───── INFORMATION PROVIDED

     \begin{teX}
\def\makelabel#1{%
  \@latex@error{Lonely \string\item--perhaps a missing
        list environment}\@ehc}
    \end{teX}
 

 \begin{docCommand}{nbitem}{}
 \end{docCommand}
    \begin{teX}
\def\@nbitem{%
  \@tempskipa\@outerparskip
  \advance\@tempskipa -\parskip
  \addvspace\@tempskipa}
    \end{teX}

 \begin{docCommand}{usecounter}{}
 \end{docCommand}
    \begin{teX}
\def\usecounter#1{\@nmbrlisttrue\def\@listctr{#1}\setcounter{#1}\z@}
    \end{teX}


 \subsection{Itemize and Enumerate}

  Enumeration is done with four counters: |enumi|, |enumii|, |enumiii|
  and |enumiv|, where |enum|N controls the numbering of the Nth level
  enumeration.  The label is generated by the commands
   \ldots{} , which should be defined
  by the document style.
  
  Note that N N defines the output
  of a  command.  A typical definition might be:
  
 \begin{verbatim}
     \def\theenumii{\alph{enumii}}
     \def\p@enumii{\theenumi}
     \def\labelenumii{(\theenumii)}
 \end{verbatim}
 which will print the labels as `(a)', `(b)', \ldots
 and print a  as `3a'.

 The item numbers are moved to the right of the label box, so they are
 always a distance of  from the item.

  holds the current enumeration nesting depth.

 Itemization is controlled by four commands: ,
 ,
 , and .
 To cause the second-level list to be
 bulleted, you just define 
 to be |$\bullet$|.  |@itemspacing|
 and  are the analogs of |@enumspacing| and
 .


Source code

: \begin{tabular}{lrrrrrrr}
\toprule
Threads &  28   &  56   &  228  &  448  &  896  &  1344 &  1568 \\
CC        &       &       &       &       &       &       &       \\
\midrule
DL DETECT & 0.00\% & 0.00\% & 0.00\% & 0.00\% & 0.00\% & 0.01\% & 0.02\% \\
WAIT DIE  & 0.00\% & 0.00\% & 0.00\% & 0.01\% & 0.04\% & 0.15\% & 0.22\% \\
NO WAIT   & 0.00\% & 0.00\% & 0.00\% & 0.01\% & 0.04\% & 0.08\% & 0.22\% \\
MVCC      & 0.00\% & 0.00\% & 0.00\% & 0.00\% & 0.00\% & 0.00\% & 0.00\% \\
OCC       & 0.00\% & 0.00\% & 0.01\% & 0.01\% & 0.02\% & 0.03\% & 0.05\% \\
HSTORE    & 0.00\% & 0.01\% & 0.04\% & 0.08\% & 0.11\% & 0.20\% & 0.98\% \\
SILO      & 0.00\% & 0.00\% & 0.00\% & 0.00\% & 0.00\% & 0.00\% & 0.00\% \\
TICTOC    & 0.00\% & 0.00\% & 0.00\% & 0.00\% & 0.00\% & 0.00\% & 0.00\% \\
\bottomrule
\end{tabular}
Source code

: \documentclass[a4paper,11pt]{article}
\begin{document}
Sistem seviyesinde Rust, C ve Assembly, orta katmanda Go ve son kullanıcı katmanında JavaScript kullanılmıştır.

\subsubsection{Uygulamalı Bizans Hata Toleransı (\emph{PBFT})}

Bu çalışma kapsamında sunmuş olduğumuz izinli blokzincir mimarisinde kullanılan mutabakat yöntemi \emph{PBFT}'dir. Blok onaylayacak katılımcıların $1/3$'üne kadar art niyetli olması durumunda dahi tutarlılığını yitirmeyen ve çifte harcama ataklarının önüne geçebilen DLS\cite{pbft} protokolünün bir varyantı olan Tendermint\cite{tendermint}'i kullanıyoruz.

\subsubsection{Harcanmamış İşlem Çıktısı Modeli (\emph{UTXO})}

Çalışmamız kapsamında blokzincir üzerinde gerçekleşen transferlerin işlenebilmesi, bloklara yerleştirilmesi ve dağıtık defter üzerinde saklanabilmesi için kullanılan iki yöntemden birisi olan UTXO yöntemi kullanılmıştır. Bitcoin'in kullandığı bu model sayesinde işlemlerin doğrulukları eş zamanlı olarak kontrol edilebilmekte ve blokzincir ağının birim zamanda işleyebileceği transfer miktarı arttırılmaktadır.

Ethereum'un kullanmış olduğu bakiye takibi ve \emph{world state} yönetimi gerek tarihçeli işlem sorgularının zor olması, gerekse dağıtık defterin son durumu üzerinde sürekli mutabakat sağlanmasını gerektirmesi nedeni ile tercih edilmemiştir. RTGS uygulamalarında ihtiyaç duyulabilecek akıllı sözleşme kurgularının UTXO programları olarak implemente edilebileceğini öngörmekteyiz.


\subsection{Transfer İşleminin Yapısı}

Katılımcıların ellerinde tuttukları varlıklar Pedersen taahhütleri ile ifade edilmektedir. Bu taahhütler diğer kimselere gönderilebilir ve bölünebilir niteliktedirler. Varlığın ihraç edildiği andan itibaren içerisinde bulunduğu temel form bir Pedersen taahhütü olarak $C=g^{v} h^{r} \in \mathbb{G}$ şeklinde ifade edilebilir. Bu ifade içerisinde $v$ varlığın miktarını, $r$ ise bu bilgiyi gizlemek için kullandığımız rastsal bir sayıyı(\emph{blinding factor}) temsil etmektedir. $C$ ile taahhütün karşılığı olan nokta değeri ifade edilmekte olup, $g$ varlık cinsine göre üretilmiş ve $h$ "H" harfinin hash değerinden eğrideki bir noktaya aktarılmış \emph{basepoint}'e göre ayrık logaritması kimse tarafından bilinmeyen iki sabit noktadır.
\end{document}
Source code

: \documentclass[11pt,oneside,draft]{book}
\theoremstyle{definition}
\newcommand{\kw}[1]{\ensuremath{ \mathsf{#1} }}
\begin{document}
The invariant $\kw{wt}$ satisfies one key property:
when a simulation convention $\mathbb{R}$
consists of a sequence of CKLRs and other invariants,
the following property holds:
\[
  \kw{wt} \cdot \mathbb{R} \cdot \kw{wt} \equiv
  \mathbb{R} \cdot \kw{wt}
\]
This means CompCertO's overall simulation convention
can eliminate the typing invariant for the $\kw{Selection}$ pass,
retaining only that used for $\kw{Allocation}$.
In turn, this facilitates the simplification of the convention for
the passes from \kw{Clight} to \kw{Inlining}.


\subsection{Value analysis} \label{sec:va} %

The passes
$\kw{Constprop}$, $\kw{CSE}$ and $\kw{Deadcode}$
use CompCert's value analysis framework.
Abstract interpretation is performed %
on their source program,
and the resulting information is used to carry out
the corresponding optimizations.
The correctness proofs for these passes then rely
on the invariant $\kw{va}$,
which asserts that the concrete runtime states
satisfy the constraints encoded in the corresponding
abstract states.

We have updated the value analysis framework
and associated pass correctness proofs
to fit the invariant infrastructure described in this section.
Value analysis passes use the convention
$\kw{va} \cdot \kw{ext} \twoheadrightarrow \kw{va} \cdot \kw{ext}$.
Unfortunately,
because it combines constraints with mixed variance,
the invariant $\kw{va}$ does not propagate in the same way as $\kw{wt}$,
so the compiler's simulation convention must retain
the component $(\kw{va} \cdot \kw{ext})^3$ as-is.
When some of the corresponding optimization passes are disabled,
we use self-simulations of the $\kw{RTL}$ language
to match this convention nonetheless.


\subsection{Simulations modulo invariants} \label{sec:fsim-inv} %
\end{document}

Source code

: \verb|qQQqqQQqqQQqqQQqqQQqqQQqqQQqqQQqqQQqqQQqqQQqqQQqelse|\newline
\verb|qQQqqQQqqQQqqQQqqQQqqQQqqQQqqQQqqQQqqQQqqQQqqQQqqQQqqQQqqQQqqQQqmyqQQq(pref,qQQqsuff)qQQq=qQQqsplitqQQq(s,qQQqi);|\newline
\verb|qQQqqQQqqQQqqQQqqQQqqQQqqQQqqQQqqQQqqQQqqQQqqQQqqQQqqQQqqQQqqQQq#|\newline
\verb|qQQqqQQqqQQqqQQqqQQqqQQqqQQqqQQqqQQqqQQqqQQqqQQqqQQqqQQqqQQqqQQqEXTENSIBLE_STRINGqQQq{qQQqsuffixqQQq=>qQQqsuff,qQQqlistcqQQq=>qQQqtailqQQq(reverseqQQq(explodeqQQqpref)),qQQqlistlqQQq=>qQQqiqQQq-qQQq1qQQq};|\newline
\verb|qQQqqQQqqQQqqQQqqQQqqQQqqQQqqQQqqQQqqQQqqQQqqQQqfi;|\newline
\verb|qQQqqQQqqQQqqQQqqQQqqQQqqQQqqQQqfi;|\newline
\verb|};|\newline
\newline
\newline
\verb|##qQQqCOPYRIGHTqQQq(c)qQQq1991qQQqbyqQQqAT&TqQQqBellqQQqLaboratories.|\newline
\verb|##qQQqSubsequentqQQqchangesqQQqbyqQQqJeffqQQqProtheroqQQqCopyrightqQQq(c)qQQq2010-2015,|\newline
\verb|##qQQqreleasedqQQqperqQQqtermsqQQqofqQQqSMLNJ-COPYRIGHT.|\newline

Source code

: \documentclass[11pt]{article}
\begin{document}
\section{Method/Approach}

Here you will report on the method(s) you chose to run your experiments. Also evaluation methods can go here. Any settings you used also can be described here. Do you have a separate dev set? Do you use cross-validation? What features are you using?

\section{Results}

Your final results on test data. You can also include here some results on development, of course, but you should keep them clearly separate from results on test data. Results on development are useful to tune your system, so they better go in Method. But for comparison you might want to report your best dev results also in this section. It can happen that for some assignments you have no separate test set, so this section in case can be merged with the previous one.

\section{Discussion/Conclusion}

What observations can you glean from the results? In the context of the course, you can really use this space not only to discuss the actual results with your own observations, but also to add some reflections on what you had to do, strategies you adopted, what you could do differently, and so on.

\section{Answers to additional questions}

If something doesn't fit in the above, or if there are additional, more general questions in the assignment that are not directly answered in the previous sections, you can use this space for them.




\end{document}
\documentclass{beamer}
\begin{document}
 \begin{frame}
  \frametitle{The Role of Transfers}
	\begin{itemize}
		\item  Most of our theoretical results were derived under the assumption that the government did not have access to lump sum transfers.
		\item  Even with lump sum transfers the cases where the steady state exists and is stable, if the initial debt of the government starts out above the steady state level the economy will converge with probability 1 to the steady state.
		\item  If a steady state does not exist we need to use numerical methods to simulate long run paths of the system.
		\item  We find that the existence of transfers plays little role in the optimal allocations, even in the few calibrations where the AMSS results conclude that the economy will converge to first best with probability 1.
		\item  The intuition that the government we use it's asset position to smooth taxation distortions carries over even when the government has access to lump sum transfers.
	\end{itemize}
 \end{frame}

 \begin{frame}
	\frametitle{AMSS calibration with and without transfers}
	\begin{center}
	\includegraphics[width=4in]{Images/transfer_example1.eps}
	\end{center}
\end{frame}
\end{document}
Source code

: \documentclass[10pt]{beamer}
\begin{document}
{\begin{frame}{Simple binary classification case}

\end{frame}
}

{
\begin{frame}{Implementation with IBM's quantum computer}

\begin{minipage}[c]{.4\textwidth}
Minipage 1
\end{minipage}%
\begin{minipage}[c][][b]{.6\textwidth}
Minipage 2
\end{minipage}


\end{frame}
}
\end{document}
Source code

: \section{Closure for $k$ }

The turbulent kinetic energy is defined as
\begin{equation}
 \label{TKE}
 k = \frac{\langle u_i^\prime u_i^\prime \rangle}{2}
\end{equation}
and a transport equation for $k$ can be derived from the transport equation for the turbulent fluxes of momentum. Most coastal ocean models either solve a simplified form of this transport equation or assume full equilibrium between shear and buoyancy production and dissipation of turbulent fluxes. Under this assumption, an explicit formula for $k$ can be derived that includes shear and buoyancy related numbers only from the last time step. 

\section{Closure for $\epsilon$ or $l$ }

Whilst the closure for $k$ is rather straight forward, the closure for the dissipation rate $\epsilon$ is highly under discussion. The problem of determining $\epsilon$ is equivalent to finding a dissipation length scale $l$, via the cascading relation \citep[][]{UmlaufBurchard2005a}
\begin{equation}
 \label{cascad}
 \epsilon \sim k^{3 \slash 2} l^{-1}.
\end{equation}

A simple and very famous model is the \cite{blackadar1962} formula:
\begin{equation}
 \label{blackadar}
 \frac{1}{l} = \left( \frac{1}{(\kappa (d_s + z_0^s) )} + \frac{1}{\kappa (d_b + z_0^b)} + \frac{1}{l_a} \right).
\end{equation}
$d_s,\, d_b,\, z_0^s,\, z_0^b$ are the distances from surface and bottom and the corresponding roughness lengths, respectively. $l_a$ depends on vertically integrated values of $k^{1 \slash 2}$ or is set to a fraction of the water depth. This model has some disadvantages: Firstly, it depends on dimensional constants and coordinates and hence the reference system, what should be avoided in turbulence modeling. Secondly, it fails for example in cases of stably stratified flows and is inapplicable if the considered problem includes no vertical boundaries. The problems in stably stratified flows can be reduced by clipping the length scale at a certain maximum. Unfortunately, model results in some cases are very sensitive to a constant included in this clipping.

──────────

» **TASK REQUIREMENTS**
Return, from the entries, each line that holds "cdot".

» **RESULT OF THE EXERCISE**
  \kw{wt} \cdot \mathbb{R} \cdot \kw{wt} \equiv
  \mathbb{R} \cdot \kw{wt}
$\kw{va} \cdot \kw{ext} \twoheadrightarrow \kw{va} \cdot \kw{ext}$.
the component $(\kw{va} \cdot \kw{ext})^3$ as-is.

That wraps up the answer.